The “Money Question” and today’s besetting political problems.

May 20th, 2008

An idea for your consideration: During the 19th century, the commanding issue of financial politics in the United States was the interrelation of the money supply with a national bank. Andrew Jackson, for one, hated the idea of a national bank.


It’s hard for us to understand today how seriously this issue was taken, how deeply it divided American politicians, and how long it lasted. Party platforms were built around this, and whole sessions of Congress debated it at length and with great bitterness.

The issue lasted for three-quarters of a century, such that seventy years after Jackson rose to the White House, William Jennings Bryan could campaign on the still-controversial issue of a bimetallic currency.


And then came the creation of the Federal Reserve. At which point the issue dried up altogether. Poof.

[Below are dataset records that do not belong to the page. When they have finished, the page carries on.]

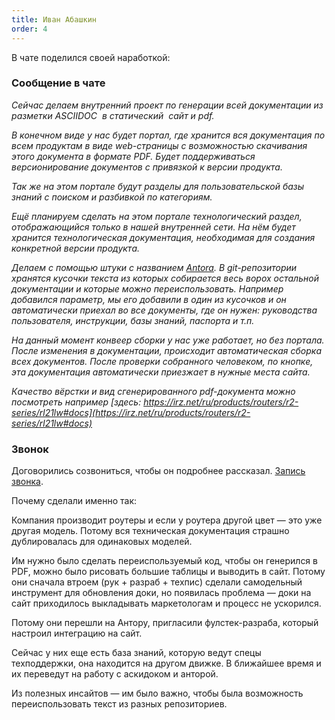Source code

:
 ```yaml
---
title: Иван Абашкин
order: 4
---
```


В чате поделился своей наработкой:

### Сообщение в чате

*Сейчас делаем внутренний проект по генерации всей документации из разметки ASCIIDOC  в статический  сайт и pdf.*

*В конечном виде у нас будет портал, где хранится вся документация по всем продуктам в виде web-страницы с возможностью скачивания этого документа в формате PDF. Будет поддерживаться версионирование документов с привязкой к версии продукта.*

*Так же на этом портале будут разделы для пользовательской базы знаний с поиском и разбивкой по категориям.*

*Ещё планируем сделать на этом портале технологический раздел, отображающийся только в нашей внутренней сети. На нём будет хранится технологическая документация, необходимая для создания конкретной версии продукта.*

*Делаем с помощью штуки с названием [Antora](https://antora.org/). В git-репозитории хранятся кусочки текста из которых собирается весь ворох остальной документации и которые можно переиспользовать. Например добавился параметр, мы его добавили в один из кусочков и он автоматически приехал во все документы, где он нужен: руководства пользователя, инструкции, базы знаний, паспорта и т.п.*

*На данный момент конвеер сборки у нас уже работает, но без портала. После изменения в документации, происходит автоматическая сборка всех документов. После проверки собранного человеком, по кнопке, эта документация автоматически приезжает в нужные места сайта.*

*Качество вёрстки и вид сгенерированного pdf-документа можно посмотреть например [здесь: https://irz.net/ru/products/routers/r2-series/rl21lw#docs](https://irz.net/ru/products/routers/r2-series/rl21lw#docs)*

### Звонок

Договорились созвониться, чтобы он подробнее рассказал. [Запись звонка](https://icsitru-my.sharepoint.com/:v:/g/personal/ekaterina_pavlova_ics-it_ru/ETy4OIgODe5NvdZ-Dph4NsUBBT5LdD4Aok3HuYTUKW-qTg?e=pxR9xg).

Почему сделали именно так:

Компания производит роутеры и если у роутера другой цвет — это уже другая модель. Потому вся техническая документация страшно дублировалась для одинаковых моделей.

Им нужно было сделать переиспользуемый код, чтобы он генерился в PDF, можно было рисовать большие таблицы и выводить в сайт.
Потому они сначала втроем (рук + разраб + техпис) сделали самодельный инструмент для обновления доки, но появилась проблема — доки на сайт приходилось выкладывать маркетологам и процесс не ускорился.

Потому они перешли на Антору, пригласили фулстек-разраба, который настроил интеграцию на сайт.

Сейчас у них еще есть база знаний, которую ведут спецы техподдержки, она находится на другом движке. В ближайшее время и их переведут на работу с аскидоком и анторой.

Из полезных инсайтов — им было важно, чтобы была возможность переиспользовать текст из разных репозиториев.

Not everything works that way. The other great question of the 19th century in U.S. politics — slavery — was even larger, and it was only solved via the bloodiest conflict this hemisphere has ever seen. So I don’t want to suggest that every political issue has such a straightforward solution.

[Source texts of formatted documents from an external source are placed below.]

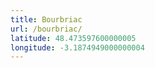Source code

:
 ```yaml
---
title: Bourbriac
url: /bourbriac/
latitude: 48.473597600000005
longitude: -3.1874949000000004
---
```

But it’s worth considering: what’s the piece of policy that would erase Issue X, Issue Y, or Issue Z as a bone of contention within U.S. politics? Or within international affairs?

Please, ladle your thoughts upon me in the comment thread.

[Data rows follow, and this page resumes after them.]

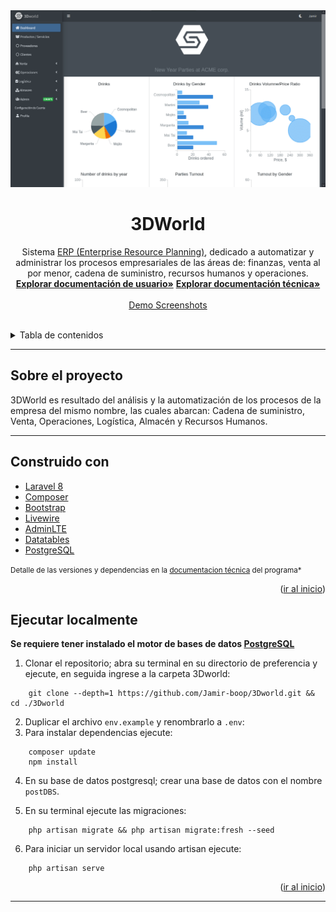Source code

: <!-- LOGO -->
<div align="center" id="top">
<img src="screenshots/index.png" alt="image" border="0">
  <h1 align="center">3DWorld</h1>
  <p align="center">
    Sistema <a href="https://dynamics.microsoft.com/es-mx/erp/define-erp/">ERP (Enterprise Resource Planning)</a>, dedicado a automatizar y administrar los procesos empresariales de las áreas de: finanzas, venta al por menor, cadena de suministro, recursos humanos y operaciones.
    <br />
    <a href="https://www.keepandshare.com/doc9/27780/manual-de-usuario-erp-laravel-pdf-2-2-meg?dn=y&dnad=y"><strong>Explorar documentación de usuario»</strong></a>
    <a href="https://www.keepandshare.com/doc9/27781/manual-tecnico-erp-laravel-pdf-1-9-meg?da=y"><strong>Explorar documentación técnica»</strong></a>
    <br />
    <br />
    <a href="https://github.com/Jamir-boop/3Dworld/tree/master/screenshots">Demo Screenshots</a>
  </p>
</div>
<br />

<!-- TABLE OF CONTENTS -->
<details>
  <summary>Tabla de contenidos</summary>
  <ol>
    <li>
      <a href="#sobre-el-proyecto">Sobre el Proyecto</a>
    </li>
    <li>
        <a href="#construido-con">Construido Con</a>
    </li>
    <li>
      <a href="#ejecutar-localmente">Ejecutar localmente 🚀</a>
    </li>
  </ol>
</details>
<hr>

## Sobre el proyecto
3DWorld es resultado del análisis y la automatización de los procesos de la empresa del mismo nombre, las cuales abarcan: Cadena de suministro, Venta, Operaciones, Logística, Almacén y Recursos Humanos.
<hr>

## Construido con
-   [Laravel 8](https://laravel.com/)
-   [Composer](https://getcomposer.org/)
-   [Bootstrap](https://getbootstrap.com/)
-   [Livewire](https://laravel-livewire.com/)
-   [AdminLTE](https://adminlte.io/docs/3.1/)
-   [Datatables](https://www.datatables.net/)
-   [PostgreSQL](https://www.postgresql.org/)

<small>Detalle de las versiones y dependencias en la <a href="#">documentacion técnica</a> del programa*</small>

<p align="right">(<a href="#top">ir al inicio</a>)</p>

## Ejecutar localmente
**Se requiere tener instalado el motor de bases de datos [PostgreSQL](https://www.postgresql.org/)**

1. Clonar el repositorio; abra su terminal en su directorio de preferencia y ejecute, en seguida ingrese a la carpeta 3Dworld:

```
    git clone --depth=1 https://github.com/Jamir-boop/3Dworld.git && cd ./3Dworld
```
2. Duplicar el archivo `env.example` y renombrarlo a `.env`:
3. Para instalar dependencias ejecute:

```
    composer update
    npm install
```

4. En su base de datos postgresql; crear una base de datos con el nombre `postDBS`.

5. En su terminal ejecute las migraciones:
```
    php artisan migrate && php artisan migrate:fresh --seed
```
6. Para iniciar un servidor local usando artisan ejecute:
```
    php artisan serve
```


<p align="right">(<a href="#top">ir al inicio</a>)</p>
<hr>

(Images of Jackson and Bryan via Wikipedia.)

2 Responses to “The “Money Question” and today’s besetting political problems.”

  1. Zane Safrit Says:

    Oil or energy supplies. Look at our national budgets for GDP and the federal budgets, ok deficit….Then look at how much is centered around insuring a steady supply of oil, from the defense budget, to tax breaks, to the percent of our household budgets, to the cost of the war in Iraq, to the constant obsession with the topic, to the opportunity costs as we can’t afford now to address other challenges like infrastructure, schools, health care, sustainable energy supplies, innovation, our status as a debtor nation, etc, etc.

    Find a sustainable, self-sufficient, source of energy…and we free up a lot of resources for other issues.

  2. Sheryl A. McCoy Says:

    It seems to me, historically speaking, many solutions are so obvious as to be completely invisible to those living at the moment, rather like “Flatland”. Then in a burst of creativity, we see the third dimension and our world is now longer flat.

    Personally, I hate to agree with Boone Pickens (although my husband thinks he walks on water), but we need a comprehensive energy policy.

    That is where my agreement with Mr. Pickens stops. He proposes that we use natural gas from our country, but I propose that we invest in small alternative energy plants at each place that uses energy. These energy plants could use a variety of free energy sources, like solar, wind, water or exercise bike power.

    Used in tandem with one another, it is highly unlikely that anyone would need to purchase energy for their homes or apartments again. Don’t be confused by those who say solar isn’t viable. I saw a simple DIY setup explained very clearly about 3 months ago in Mother Earth News, It was very inexpensive.

    Like the Nike slogan. Just Do IT! It is amazing how quickly Americans can innovate our technology when we are motivated.